Asylum seeker Mohammad Hassan wept as he talked about his history and his situation during an interview at the ICE Imperial Regional Detention Facility in Calexico. (John Gibbins / San Diego Union-Tribune)
Asylum seeker Mohammad Hassan wept as he talked about his history and his situation during an interview at the ICE Imperial Regional Detention Facility in Calexico. (John Gibbins / San Diego Union-Tribune)



As President Donald Trump sets out to ramp up immigration enforcement, the system already is overwhelmed — not just with the “criminals” Trump has said he will target, but also with people not accused of any crime, many seeking asylum in the U.S. using their rights under international law.

One such asylum seeker, currently detained at the Imperial Regional Detention Facility in Calexico, is Mohamed Hassan, a Somali native who fled, saying a terrorist group tortured him and wanted to kill him because he made a career out of singing and dancing to Western music like Michael Jackson, Eminem and Shakira.

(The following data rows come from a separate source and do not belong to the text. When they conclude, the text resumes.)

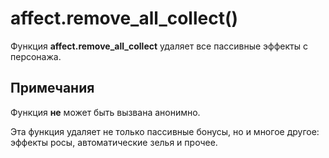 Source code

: # affect.remove_all_collect()
Функция **affect.remove_all_collect** удаляет все пассивные эффекты с персонажа.

## Примечания
Функция **не** может быть вызвана анонимно.

Эта функция удаляет не только пассивные бонусы, но и многое другое: эффекты росы, автоматические зелья и прочее.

“Beat It” is his favorite Jackson song, and he passes the time awaiting his opportunity for an asylum hearing by entertaining other inmates.

Al-Shabaab, the terrorist organization, has controlled parts of southern Somalia for years and is aligned with Al-Qaeda, according to the National Counterterrorism Center.

Hassan says the group jailed and tortured him because it had banned music and other leisure activities. To get away from the danger, his family scattered. His brother ended up as a refugee in Ethiopia and Libya before being resettled in the U.S. in Iowa. His sisters took shelter in refugee camps in Zambia.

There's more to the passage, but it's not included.